Najean D, Tropet Y, Brientini J M, Vichard P
Service de Chirurgie Orthopédique Traumatologique et Plastique, CHU Besançon, Hôpital Jean Minjoz.
Ann Chir Plast Esthet. 1994 Aug;39(4):473-9; discussion 480-1.
The authors present 24 emergency covering procedures for 24 open leg fractures: 6 free flaps and 18 pedicled flaps. The procedure was selected according to the site dimensions and topography of the defect. Topographically, the division of the leg into 3 zones: middle, upper and lower seems to be some what artificial because in practice the junction between the middle and lower segments is still a source of error in the choice of the local flap which can be used. It is preferable to use pedicled flaps in the proximal half of the tibia and free flaps in the distal half. Many failures were observed with the use of fascio-cutaneous flaps. 18 of 24 fractures were internally fixed, which allowed emergency covering. In fact, although bony covering can wait 48 hours, the presence of osteosynthesis material means that covering must be performed at the same time. This makes the plastic and microsurgical procedures easier and ensures greater patient comfort during the consolidation period and rehabilitation. The authors present their results according to the method of soft tissue coverage, their reliability, the type of osteosynthesis, the complications, number of operations and time to bony consolidation. Encouraged by their results, the authors continue with this approach.

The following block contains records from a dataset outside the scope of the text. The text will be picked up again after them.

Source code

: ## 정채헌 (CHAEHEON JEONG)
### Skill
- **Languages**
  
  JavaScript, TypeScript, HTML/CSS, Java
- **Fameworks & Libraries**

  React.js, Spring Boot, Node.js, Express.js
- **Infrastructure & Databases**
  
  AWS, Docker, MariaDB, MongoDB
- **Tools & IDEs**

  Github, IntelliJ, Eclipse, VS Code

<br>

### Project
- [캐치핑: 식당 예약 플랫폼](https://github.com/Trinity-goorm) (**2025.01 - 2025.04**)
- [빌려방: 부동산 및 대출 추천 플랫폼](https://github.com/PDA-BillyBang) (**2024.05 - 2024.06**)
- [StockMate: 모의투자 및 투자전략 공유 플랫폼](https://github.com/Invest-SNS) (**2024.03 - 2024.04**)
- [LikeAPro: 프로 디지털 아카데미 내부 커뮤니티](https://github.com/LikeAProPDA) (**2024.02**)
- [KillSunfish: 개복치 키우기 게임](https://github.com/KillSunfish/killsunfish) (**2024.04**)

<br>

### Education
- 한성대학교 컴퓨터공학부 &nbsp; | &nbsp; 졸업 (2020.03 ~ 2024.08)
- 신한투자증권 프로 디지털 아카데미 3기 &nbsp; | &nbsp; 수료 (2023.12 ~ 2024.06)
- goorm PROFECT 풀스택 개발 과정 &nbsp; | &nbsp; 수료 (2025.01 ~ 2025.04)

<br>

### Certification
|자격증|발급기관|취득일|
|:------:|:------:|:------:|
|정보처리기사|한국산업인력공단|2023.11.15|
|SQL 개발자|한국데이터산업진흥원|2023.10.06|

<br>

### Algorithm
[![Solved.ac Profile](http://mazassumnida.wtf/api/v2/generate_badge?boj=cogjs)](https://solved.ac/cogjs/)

作者介绍了24种用于24例开放性小腿骨折的急诊覆盖手术方法:6种游离皮瓣和18种带蒂皮瓣。根据缺损部位的大小和局部解剖情况选择手术方法。从局部解剖学角度看,将小腿分为中、上、下三个区域似乎有些人为因素,因为在实际操作中,中下段交界处仍是选择可使用的局部皮瓣时的误差来源。胫骨近端一半宜使用带蒂皮瓣,远端一半宜使用游离皮瓣。使用筋膜皮瓣时观察到许多失败案例。24例骨折中有18例进行了内固定,这使得急诊覆盖成为可能。实际上,虽然骨覆盖可以等待48小时,但存在骨固定材料意味着必须同时进行覆盖。这使得整形和显微外科手术更容易,并确保患者在骨折愈合期和康复过程中更加舒适。作者根据软组织覆盖方法、其可靠性、骨固定类型、并发症、手术次数和骨愈合时间展示了他们的结果。受这些结果的鼓舞,作者继续采用这种方法。